Why the random snide attack? Who rattled your cage - certainly not me! :rolleyes:
Hey JG, I think I'm the one who rattled the cage. Sorry about that!!!
Annie

Don't worry Annie, you did nothing wrong, and gave the OP good advice.
:)
lol jg getting dragged in and you aint even done nothing! :d i think you yorkiefamily was a tad bit out of order! :) i also think it a bit dangerous to be grabbing the back off a dogs coller wile its being aggressive as you could endup being the 1 getting bit! but every1 has different ways of doing things! :)
Hi Yorkiefamily
I am definitely not having a go at you and I don't think I know everything. I am just making a point which is gained from experience when I introduced a puppy into my group of 4 dogs. I too would never let my dogs fight but I also wouldnt risk my own safety by intervening! I would probably throw something down on the floor. I am not a CD expert as you say. I am a relatively new member of this forum but I do have years of experience in various areas and all I was doing was stating the case from my experience. You have a right to do what you want to do. That is definitely your perogative as they are your dogs and you know them. To advise somebody to do something that could have serious consequences,not only to the owner but to the dog, without knowing the dogs in question is not something that I would do. If the dog were to turn on the owner then that would jeopardise the onwer/dog relationship which would then make the matter worse. If this scenario is about food then the only way to handle the situation is by keeping them separate at mealtimes. I also notice that the OP has posted saying the dog attacked when they were sitting at the table. My interpretation of that is that the dog has probably been fed from the table and is guarding what he sees as his food resource. Keeping the dog out of the room at mealtimes again would solve this problem.

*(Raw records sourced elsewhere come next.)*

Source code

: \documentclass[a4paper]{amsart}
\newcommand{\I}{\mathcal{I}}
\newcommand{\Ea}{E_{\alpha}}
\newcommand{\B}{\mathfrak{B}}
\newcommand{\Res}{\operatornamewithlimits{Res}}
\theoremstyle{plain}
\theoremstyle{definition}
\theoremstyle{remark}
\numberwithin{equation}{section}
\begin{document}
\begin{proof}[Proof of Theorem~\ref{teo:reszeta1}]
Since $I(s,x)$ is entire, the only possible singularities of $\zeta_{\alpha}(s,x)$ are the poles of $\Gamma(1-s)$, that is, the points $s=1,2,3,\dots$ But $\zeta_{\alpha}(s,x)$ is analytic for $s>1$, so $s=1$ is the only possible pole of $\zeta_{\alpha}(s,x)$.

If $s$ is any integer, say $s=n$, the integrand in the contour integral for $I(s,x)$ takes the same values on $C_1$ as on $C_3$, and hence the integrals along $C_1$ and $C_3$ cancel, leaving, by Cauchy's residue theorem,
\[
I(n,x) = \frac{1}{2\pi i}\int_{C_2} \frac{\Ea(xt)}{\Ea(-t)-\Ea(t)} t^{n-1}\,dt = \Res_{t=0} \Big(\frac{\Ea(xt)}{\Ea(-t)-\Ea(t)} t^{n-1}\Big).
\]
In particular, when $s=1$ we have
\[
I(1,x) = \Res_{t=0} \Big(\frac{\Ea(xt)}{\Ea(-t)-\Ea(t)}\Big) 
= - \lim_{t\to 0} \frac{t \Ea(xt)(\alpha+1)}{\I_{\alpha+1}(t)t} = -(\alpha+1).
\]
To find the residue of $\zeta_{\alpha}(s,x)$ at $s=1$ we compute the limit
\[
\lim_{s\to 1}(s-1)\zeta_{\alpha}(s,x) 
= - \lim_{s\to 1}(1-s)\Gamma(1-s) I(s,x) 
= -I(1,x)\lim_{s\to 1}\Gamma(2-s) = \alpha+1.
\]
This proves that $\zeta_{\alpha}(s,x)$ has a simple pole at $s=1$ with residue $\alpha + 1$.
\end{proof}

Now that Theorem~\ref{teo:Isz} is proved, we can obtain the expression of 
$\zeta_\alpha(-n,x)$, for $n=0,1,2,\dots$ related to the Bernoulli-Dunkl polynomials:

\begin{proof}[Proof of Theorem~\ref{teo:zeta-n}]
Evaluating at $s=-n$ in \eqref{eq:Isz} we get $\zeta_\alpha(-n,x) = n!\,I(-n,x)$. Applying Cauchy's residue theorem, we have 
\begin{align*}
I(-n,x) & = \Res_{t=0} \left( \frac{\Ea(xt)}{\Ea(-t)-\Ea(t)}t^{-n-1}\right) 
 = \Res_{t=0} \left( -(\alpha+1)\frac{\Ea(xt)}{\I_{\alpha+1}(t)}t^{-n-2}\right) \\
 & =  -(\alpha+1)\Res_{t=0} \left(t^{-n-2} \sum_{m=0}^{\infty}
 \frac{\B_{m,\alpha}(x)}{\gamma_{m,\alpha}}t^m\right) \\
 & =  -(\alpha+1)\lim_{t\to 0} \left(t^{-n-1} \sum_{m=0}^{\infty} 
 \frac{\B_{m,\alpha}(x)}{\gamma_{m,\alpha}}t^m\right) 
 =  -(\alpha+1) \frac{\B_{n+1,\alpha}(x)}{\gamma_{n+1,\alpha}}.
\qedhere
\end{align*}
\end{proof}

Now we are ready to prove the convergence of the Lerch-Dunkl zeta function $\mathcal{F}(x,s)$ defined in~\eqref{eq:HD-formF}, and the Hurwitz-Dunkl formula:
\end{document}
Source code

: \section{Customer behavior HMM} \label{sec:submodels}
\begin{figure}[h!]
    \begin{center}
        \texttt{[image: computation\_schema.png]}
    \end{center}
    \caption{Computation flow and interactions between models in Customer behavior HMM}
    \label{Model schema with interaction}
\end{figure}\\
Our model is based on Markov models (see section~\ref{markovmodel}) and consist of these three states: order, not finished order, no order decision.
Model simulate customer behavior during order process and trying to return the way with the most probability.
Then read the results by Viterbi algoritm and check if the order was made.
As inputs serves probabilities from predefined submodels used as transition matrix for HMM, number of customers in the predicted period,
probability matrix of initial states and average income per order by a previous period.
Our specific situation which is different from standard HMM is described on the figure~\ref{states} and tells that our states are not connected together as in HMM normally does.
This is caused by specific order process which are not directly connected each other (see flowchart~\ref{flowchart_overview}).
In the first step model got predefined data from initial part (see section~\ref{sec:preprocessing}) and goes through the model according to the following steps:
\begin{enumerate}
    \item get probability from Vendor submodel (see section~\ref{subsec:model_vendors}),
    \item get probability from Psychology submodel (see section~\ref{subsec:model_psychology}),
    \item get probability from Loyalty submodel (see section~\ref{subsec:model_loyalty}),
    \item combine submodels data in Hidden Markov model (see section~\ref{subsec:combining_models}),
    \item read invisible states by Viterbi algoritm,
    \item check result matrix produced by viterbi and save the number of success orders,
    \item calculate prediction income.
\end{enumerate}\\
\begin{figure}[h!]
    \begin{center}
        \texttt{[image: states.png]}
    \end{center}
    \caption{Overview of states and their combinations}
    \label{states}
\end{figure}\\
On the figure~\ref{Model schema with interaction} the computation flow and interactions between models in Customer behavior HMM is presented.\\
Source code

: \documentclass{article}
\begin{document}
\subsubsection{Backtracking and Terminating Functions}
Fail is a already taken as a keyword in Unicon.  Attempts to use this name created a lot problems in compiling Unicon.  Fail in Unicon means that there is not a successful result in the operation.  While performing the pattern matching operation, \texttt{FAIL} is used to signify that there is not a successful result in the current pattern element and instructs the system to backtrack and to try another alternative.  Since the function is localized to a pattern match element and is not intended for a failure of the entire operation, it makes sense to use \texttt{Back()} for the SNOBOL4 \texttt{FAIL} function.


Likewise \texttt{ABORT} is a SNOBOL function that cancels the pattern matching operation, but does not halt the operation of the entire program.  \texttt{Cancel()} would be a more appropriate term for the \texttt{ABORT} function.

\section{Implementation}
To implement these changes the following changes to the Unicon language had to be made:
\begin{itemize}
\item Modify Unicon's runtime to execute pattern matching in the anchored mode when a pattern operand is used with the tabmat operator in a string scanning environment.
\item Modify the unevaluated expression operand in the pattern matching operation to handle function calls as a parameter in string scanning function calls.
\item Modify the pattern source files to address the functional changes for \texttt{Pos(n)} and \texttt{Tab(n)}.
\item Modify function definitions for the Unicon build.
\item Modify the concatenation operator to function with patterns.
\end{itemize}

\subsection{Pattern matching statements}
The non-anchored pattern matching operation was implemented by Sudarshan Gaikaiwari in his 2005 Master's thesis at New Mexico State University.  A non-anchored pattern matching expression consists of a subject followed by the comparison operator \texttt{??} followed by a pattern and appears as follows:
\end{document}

You are very lucky to have 4 dogs that get along, as am I. I have had problems in the past when a new puppy has been introduced and I just wanted to give the OP some sound advice gained from experience.
Kind regards
Annie
I notice that the OP has said she doesn't feed the dog scraps from the table. My thoughts are that he was probably fed from the table in his previous life and still sees this as an opportunity for food. Sorry!!!!
uve no need to be sorry your entitled to give your advise as much as the next person dogdeli1 ! :)
I think your right on that one dogdeli1 he thinks he has to protect any morsel of food so he's guarding it with his life, in my opinion i'd put them out together while your eating and feed them separately so there's no hassle.